Silicon oxycarbide-carbon hybrid nanofibers: a promising anode for ultralong-cycle lithium ion batteries with high rate capability

Abstract The practical application of silicon oxycarbide (SiOC) based electrodes has been restricted by poor rate performance and under capacity retention on account of sluggish electronic and ionic transport of the SiOC glass. To tackle this issue, we synthesized silicon oxycarbide-carbon hybrid nanofibers by using an economically efficient approach, which involves several steps: electrospinning the PAN nanofibers (PNFs), grafting polysiloxanes onto the PNFs and thermal conversion of the silicone/PNFs (SPNFs). The obtained 1D nanostructure endows the hybrids electrode with rapid electron transfer kinetics, robust structural stability, fast lithium ion conduction, and efficient electronic pathway.
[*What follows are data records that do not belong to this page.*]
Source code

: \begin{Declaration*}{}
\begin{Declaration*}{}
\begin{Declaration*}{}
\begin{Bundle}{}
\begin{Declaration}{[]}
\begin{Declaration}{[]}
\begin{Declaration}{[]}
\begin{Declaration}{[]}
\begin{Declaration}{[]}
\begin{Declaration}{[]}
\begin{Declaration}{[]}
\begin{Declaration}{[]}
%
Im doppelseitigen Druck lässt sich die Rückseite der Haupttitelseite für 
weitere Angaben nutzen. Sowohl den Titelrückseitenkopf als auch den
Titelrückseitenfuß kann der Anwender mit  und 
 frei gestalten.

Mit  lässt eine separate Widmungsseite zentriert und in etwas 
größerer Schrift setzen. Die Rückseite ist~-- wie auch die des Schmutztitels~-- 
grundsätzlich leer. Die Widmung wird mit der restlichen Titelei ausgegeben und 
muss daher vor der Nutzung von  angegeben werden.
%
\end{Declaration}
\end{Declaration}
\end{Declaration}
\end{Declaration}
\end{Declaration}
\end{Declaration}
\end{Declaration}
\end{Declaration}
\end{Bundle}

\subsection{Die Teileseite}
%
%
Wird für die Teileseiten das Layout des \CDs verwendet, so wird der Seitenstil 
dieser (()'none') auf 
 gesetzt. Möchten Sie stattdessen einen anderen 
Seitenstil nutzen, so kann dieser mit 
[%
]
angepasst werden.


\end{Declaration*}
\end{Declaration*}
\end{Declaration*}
When tested as an active electrode material, the hybrids electrode delivers a reversible specific capacity of 715.8 mAh g-1 at 1C (1C = 372 mA g-1), excellent high rate performance (422.1 mAh g-1 at 20C) and outstanding capacity retention capability of 95.4% after 2000 cycles at 10C. The results well testify the potential application of silicon oxycarbide-carbon hybrid nanofibers anode for the next-generation lithium ion batteries.